**Source texts of formatted documents**
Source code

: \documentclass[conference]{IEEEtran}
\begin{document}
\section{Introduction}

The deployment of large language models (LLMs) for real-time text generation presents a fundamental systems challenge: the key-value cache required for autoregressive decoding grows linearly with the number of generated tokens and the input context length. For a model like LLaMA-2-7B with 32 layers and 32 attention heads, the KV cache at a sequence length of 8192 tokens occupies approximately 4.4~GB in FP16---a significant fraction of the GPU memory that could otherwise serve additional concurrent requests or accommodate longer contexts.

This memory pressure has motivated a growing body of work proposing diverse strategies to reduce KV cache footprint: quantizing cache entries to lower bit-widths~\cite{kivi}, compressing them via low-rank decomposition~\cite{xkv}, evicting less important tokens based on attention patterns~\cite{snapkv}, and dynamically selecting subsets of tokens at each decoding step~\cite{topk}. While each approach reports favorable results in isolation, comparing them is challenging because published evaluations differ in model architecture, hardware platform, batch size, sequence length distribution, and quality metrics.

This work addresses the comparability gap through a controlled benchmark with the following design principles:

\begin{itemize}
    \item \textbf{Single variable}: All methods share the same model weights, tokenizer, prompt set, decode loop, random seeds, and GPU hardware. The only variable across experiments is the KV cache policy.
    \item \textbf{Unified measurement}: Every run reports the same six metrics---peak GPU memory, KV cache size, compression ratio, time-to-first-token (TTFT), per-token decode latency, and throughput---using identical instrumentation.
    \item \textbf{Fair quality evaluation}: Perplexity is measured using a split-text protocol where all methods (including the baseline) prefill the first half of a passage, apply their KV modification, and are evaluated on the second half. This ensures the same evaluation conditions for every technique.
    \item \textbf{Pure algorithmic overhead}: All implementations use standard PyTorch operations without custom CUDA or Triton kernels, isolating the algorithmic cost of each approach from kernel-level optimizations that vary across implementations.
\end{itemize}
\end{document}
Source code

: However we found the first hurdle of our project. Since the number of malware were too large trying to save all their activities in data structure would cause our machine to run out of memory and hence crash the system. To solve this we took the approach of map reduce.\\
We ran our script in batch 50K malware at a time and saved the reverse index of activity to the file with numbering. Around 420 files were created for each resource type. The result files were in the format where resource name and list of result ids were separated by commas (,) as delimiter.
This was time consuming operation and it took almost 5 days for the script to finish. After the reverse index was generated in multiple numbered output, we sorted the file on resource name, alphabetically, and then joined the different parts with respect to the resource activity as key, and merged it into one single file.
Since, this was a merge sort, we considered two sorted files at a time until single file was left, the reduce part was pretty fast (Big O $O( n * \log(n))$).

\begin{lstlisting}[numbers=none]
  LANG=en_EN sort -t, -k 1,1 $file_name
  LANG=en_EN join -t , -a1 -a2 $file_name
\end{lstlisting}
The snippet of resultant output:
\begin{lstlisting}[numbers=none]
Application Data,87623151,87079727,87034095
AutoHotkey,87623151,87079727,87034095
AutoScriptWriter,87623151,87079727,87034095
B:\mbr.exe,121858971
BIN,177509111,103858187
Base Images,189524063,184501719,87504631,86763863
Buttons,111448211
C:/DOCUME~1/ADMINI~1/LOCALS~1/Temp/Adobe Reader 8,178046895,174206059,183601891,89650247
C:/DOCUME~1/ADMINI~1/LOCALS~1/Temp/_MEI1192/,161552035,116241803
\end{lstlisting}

**To do**
Single out each line of the records above with the string "malware" in it, and copy it.

**Your solution**
: However we found the first hurdle of our project. Since the number of malware were too large trying to save all their activities in data structure would cause our machine to run out of memory and hence crash the system. To solve this we took the approach of map reduce.\\
We ran our script in batch 50K malware at a time and saved the reverse index of activity to the file with numbering. Around 420 files were created for each resource type. The result files were in the format where resource name and list of result ids were separated by commas (,) as delimiter.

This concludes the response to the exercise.